David Raitt Robertson Burt (1899–1983) was a Scottish zoologist with strong links to Ceylon. St Andrews University’s Burt Memorial Lecture is named after him. He is also credited with mounting the Bell Pettigrew Museum collection in the Zoology Department.

==Life==

He was born in Kirkcaldy, Fife, on 19 June 1899. He attended Kirkcaldy High School.

In the First World War he joined the Black Watch and reached the rank of Second Lieutenant. He was not discharged until 1919.

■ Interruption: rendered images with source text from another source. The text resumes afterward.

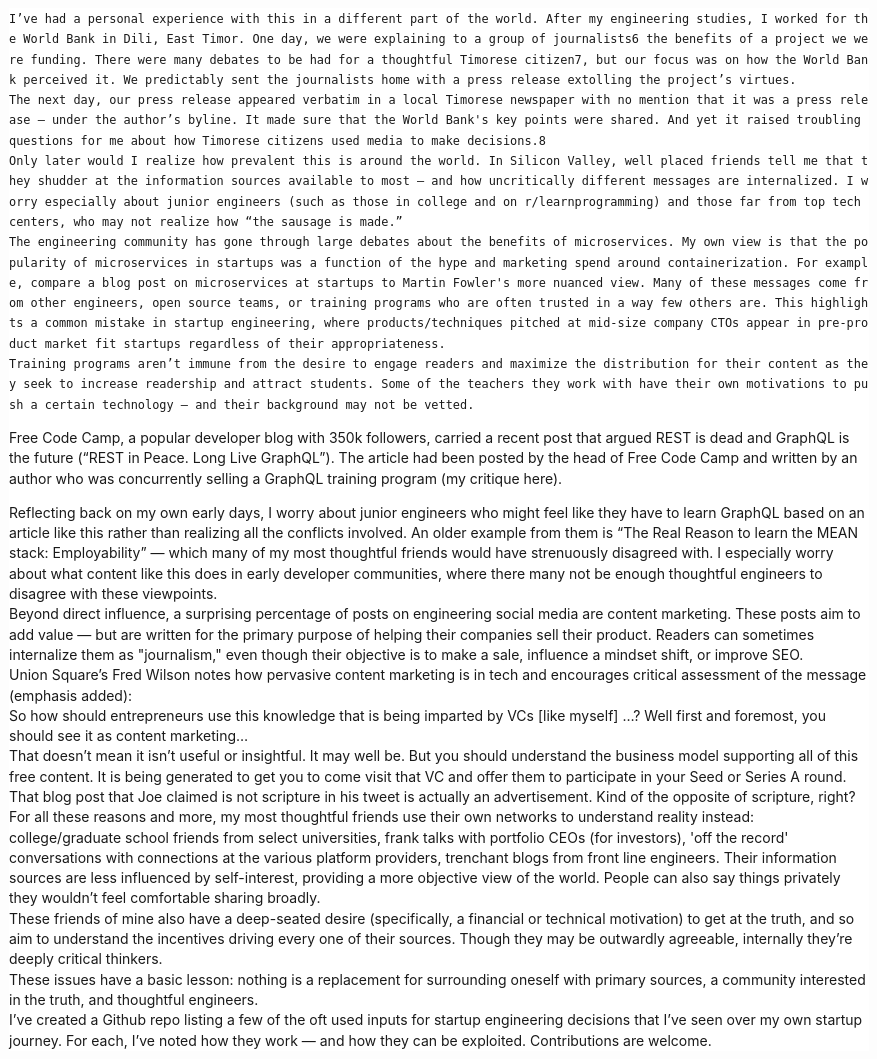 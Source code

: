     I’ve had a personal experience with this in a different part of the world. After my engineering studies, I worked for the World Bank in Dili, East Timor. One day, we were explaining to a group of journalists6 the benefits of a project we were funding. There were many debates to be had for a thoughtful Timorese citizen7, but our focus was on how the World Bank perceived it. We predictably sent the journalists home with a press release extolling the project’s virtues.  
    The next day, our press release appeared verbatim in a local Timorese newspaper with no mention that it was a press release — under the author’s byline. It made sure that the World Bank's key points were shared. And yet it raised troubling questions for me about how Timorese citizens used media to make decisions.8  
    Only later would I realize how prevalent this is around the world. In Silicon Valley, well placed friends tell me that they shudder at the information sources available to most — and how uncritically different messages are internalized. I worry especially about junior engineers (such as those in college and on r/learnprogramming) and those far from top tech centers, who may not realize how “the sausage is made.”  
    The engineering community has gone through large debates about the benefits of microservices. My own view is that the popularity of microservices in startups was a function of the hype and marketing spend around containerization. For example, compare a blog post on microservices at startups to Martin Fowler's more nuanced view. Many of these messages come from other engineers, open source teams, or training programs who are often trusted in a way few others are. This highlights a common mistake in startup engineering, where products/techniques pitched at mid-size company CTOs appear in pre-product market fit startups regardless of their appropriateness.  
    Training programs aren’t immune from the desire to engage readers and maximize the distribution for their content as they seek to increase readership and attract students. Some of the teachers they work with have their own motivations to push a certain technology — and their background may not be vetted. 
   
Free Code Camp, a popular developer blog with 350k followers, carried a recent post that argued REST is dead and GraphQL is the future (“REST in Peace. Long Live GraphQL”). The article had been posted by the head of Free Code Camp and written by an author who was concurrently selling a GraphQL training program (my critique here).
  
Reflecting back on my own early days, I worry about junior engineers who might feel like they have to learn GraphQL based on an article like this rather than realizing all the conflicts involved. An older example from them is “The Real Reason to learn the MEAN stack: Employability” — which many of my most thoughtful friends would have strenuously disagreed with. I especially worry about what content like this does in early developer communities, where there many not be enough thoughtful engineers to disagree with these viewpoints.  
    Beyond direct influence, a surprising percentage of posts on engineering social media are content marketing. These posts aim to add value — but are written for the primary purpose of helping their companies sell their product. Readers can sometimes internalize them as "journalism," even though their objective is to make a sale, influence a mindset shift, or improve SEO.  
    Union Square’s Fred Wilson notes how pervasive content marketing is in tech and encourages critical assessment of the message (emphasis added):  
    So how should entrepreneurs use this knowledge that is being imparted by VCs [like myself] …? Well first and foremost, you should see it as content marketing…  
    That doesn’t mean it isn’t useful or insightful. It may well be. But you should understand the business model supporting all of this free content. It is being generated to get you to come visit that VC and offer them to participate in your Seed or Series A round. That blog post that Joe claimed is not scripture in his tweet is actually an advertisement. Kind of the opposite of scripture, right?  
    For all these reasons and more, my most thoughtful friends use their own networks to understand reality instead: college/graduate school friends from select universities, frank talks with portfolio CEOs (for investors), 'off the record' conversations with connections at the various platform providers, trenchant blogs from front line engineers. Their information sources are less influenced by self-interest, providing a more objective view of the world. People can also say things privately they wouldn’t feel comfortable sharing broadly.  
    These friends of mine also have a deep-seated desire (specifically, a financial or technical motivation) to get at the truth, and so aim to understand the incentives driving every one of their sources. Though they may be outwardly agreeable, internally they’re deeply critical thinkers.  
    These issues have a basic lesson: nothing is a replacement for surrounding oneself with primary sources, a community interested in the truth, and thoughtful engineers.  
    I’ve created a Github repo listing a few of the oft used inputs for startup engineering decisions that I’ve seen over my own startup journey. For each, I’ve noted how they work — and how they can be exploited. Contributions are welcome.   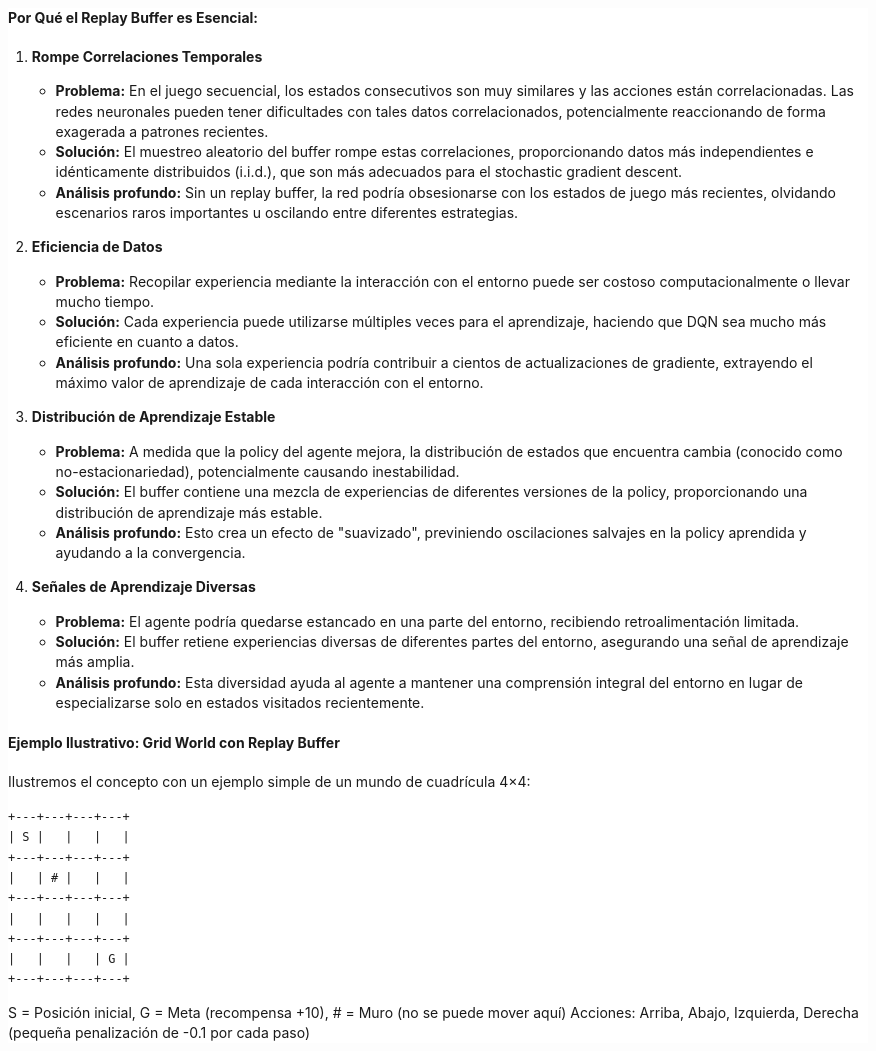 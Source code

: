 #### Por Qué el Replay Buffer es Esencial:

1. **Rompe Correlaciones Temporales**
   - **Problema:** En el juego secuencial, los estados consecutivos son muy similares y las acciones están correlacionadas. Las redes neuronales pueden tener dificultades con tales datos correlacionados, potencialmente reaccionando de forma exagerada a patrones recientes.
   - **Solución:** El muestreo aleatorio del buffer rompe estas correlaciones, proporcionando datos más independientes e idénticamente distribuidos (i.i.d.), que son más adecuados para el stochastic gradient descent.
   - **Análisis profundo:** Sin un replay buffer, la red podría obsesionarse con los estados de juego más recientes, olvidando escenarios raros importantes u oscilando entre diferentes estrategias.

2. **Eficiencia de Datos**
   - **Problema:** Recopilar experiencia mediante la interacción con el entorno puede ser costoso computacionalmente o llevar mucho tiempo.
   - **Solución:** Cada experiencia puede utilizarse múltiples veces para el aprendizaje, haciendo que DQN sea mucho más eficiente en cuanto a datos.
   - **Análisis profundo:** Una sola experiencia podría contribuir a cientos de actualizaciones de gradiente, extrayendo el máximo valor de aprendizaje de cada interacción con el entorno.

3. **Distribución de Aprendizaje Estable**
   - **Problema:** A medida que la policy del agente mejora, la distribución de estados que encuentra cambia (conocido como no-estacionariedad), potencialmente causando inestabilidad.
   - **Solución:** El buffer contiene una mezcla de experiencias de diferentes versiones de la policy, proporcionando una distribución de aprendizaje más estable.
   - **Análisis profundo:** Esto crea un efecto de "suavizado", previniendo oscilaciones salvajes en la policy aprendida y ayudando a la convergencia.

4. **Señales de Aprendizaje Diversas**
   - **Problema:** El agente podría quedarse estancado en una parte del entorno, recibiendo retroalimentación limitada.
   - **Solución:** El buffer retiene experiencias diversas de diferentes partes del entorno, asegurando una señal de aprendizaje más amplia.
   - **Análisis profundo:** Esta diversidad ayuda al agente a mantener una comprensión integral del entorno en lugar de especializarse solo en estados visitados recientemente.

#### Ejemplo Ilustrativo: Grid World con Replay Buffer

Ilustremos el concepto con un ejemplo simple de un mundo de cuadrícula 4×4:

```
+---+---+---+---+
| S |   |   |   |
+---+---+---+---+
|   | # |   |   |
+---+---+---+---+
|   |   |   |   |
+---+---+---+---+
|   |   |   | G |
+---+---+---+---+
```

S = Posición inicial, G = Meta (recompensa +10), # = Muro (no se puede mover aquí)
Acciones: Arriba, Abajo, Izquierda, Derecha (pequeña penalización de -0.1 por cada paso)
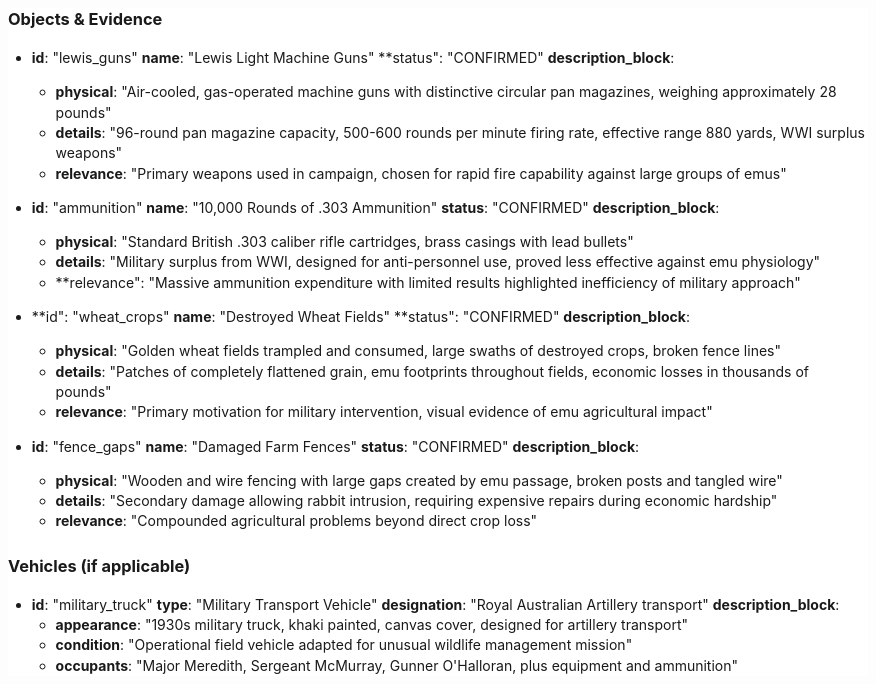 ### Objects & Evidence

- **id**: "lewis_guns"
  **name**: "Lewis Light Machine Guns"
  **status": "CONFIRMED"
  **description_block**:
    - **physical**: "Air-cooled, gas-operated machine guns with distinctive circular pan magazines, weighing approximately 28 pounds"
    - **details**: "96-round pan magazine capacity, 500-600 rounds per minute firing rate, effective range 880 yards, WWI surplus weapons"
    - **relevance**: "Primary weapons used in campaign, chosen for rapid fire capability against large groups of emus"

- **id**: "ammunition"
  **name**: "10,000 Rounds of .303 Ammunition"
  **status**: "CONFIRMED"
  **description_block**:
    - **physical**: "Standard British .303 caliber rifle cartridges, brass casings with lead bullets"
    - **details**: "Military surplus from WWI, designed for anti-personnel use, proved less effective against emu physiology"
    - **relevance": "Massive ammunition expenditure with limited results highlighted inefficiency of military approach"

- **id": "wheat_crops"
  **name**: "Destroyed Wheat Fields"
  **status": "CONFIRMED"
  **description_block**:
    - **physical**: "Golden wheat fields trampled and consumed, large swaths of destroyed crops, broken fence lines"
    - **details**: "Patches of completely flattened grain, emu footprints throughout fields, economic losses in thousands of pounds"
    - **relevance**: "Primary motivation for military intervention, visual evidence of emu agricultural impact"

- **id**: "fence_gaps"
  **name**: "Damaged Farm Fences"
  **status**: "CONFIRMED"
  **description_block**:
    - **physical**: "Wooden and wire fencing with large gaps created by emu passage, broken posts and tangled wire"
    - **details**: "Secondary damage allowing rabbit intrusion, requiring expensive repairs during economic hardship"
    - **relevance**: "Compounded agricultural problems beyond direct crop loss"

### Vehicles (if applicable)

- **id**: "military_truck"
  **type**: "Military Transport Vehicle"
  **designation**: "Royal Australian Artillery transport"
  **description_block**:
    - **appearance**: "1930s military truck, khaki painted, canvas cover, designed for artillery transport"
    - **condition**: "Operational field vehicle adapted for unusual wildlife management mission"
    - **occupants**: "Major Meredith, Sergeant McMurray, Gunner O'Halloran, plus equipment and ammunition"
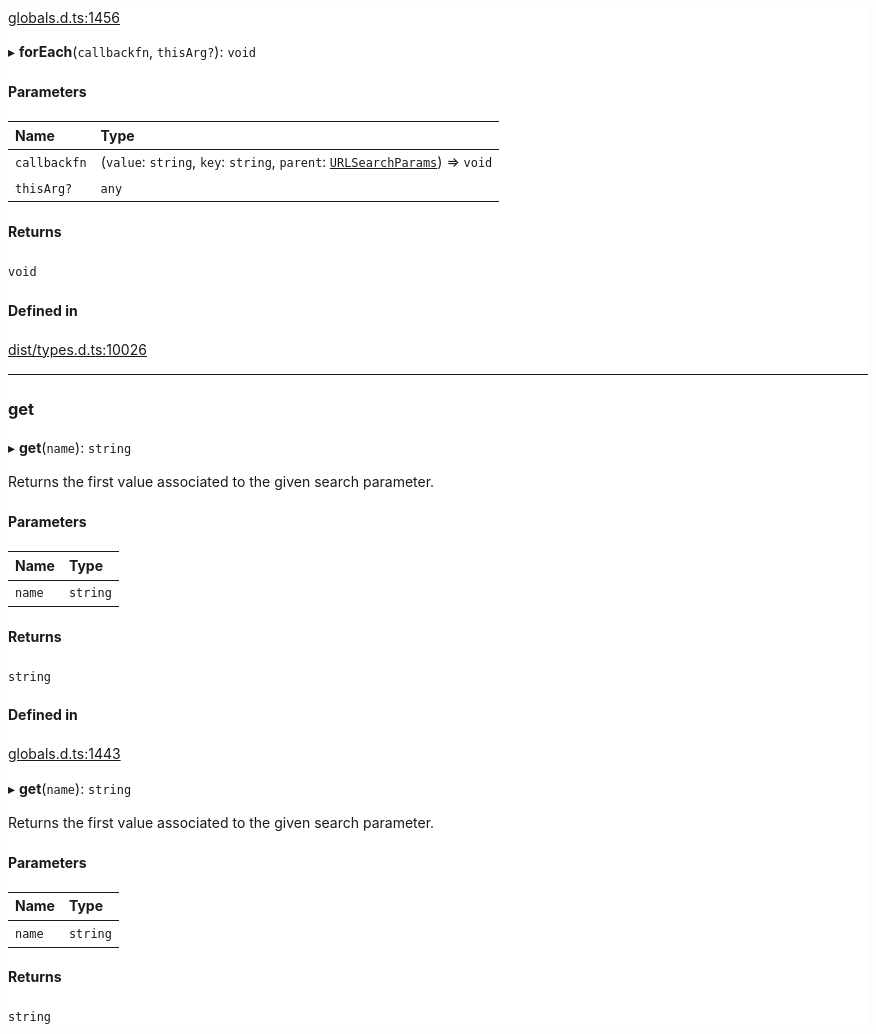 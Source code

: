 [globals.d.ts:1456](https://github.com/valgaze/bun-types/blob/6f8dbf8/globals.d.ts#L1456)

▸ **forEach**(`callbackfn`, `thisArg?`): `void`

#### Parameters

| Name | Type |
| :------ | :------ |
| `callbackfn` | (`value`: `string`, `key`: `string`, `parent`: [`URLSearchParams`](https://github.com/oven-sh/bun-types/blob/master/api-docs/modules.md#urlsearchparams)) => `void` |
| `thisArg?` | `any` |

#### Returns

`void`

#### Defined in

[dist/types.d.ts:10026](https://github.com/valgaze/bun-types/blob/6f8dbf8/dist/types.d.ts#L10026)

___

### get

▸ **get**(`name`): `string`

Returns the first value associated to the given search parameter.

#### Parameters

| Name | Type |
| :------ | :------ |
| `name` | `string` |

#### Returns

`string`

#### Defined in

[globals.d.ts:1443](https://github.com/valgaze/bun-types/blob/6f8dbf8/globals.d.ts#L1443)

▸ **get**(`name`): `string`

Returns the first value associated to the given search parameter.

#### Parameters

| Name | Type |
| :------ | :------ |
| `name` | `string` |

#### Returns

`string`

In 1924 he moved to Ceylon to lecture in Zoology at University College, Ceylon. He was promoted to Professor of Zoology in 1939. In 1946 he returned to Scotland to lecture at St Andrews University.
His students included the marine biologist Norman Tebble FRSE.

In 1930 he was elected a Fellow of the Royal Society of Edinburgh, his proposer being, amongst others, D’Arcy Wentworth Thompson.
St Andrews University awarded him an Honorary Doctorate (DSc) in 1976.

He died at home in St Andrews on 8 May 1983.

==Family==

He married Margherita Brunskill in 1931.
They had two sons, Dr. James Robertson Burt (1933 - 1991) and Dr. Michael (Mick) David Brunskill Burt (1938-2014), one daughter (Susan Eileen Margaret Burt, b. 1942) and 11 grandchildren.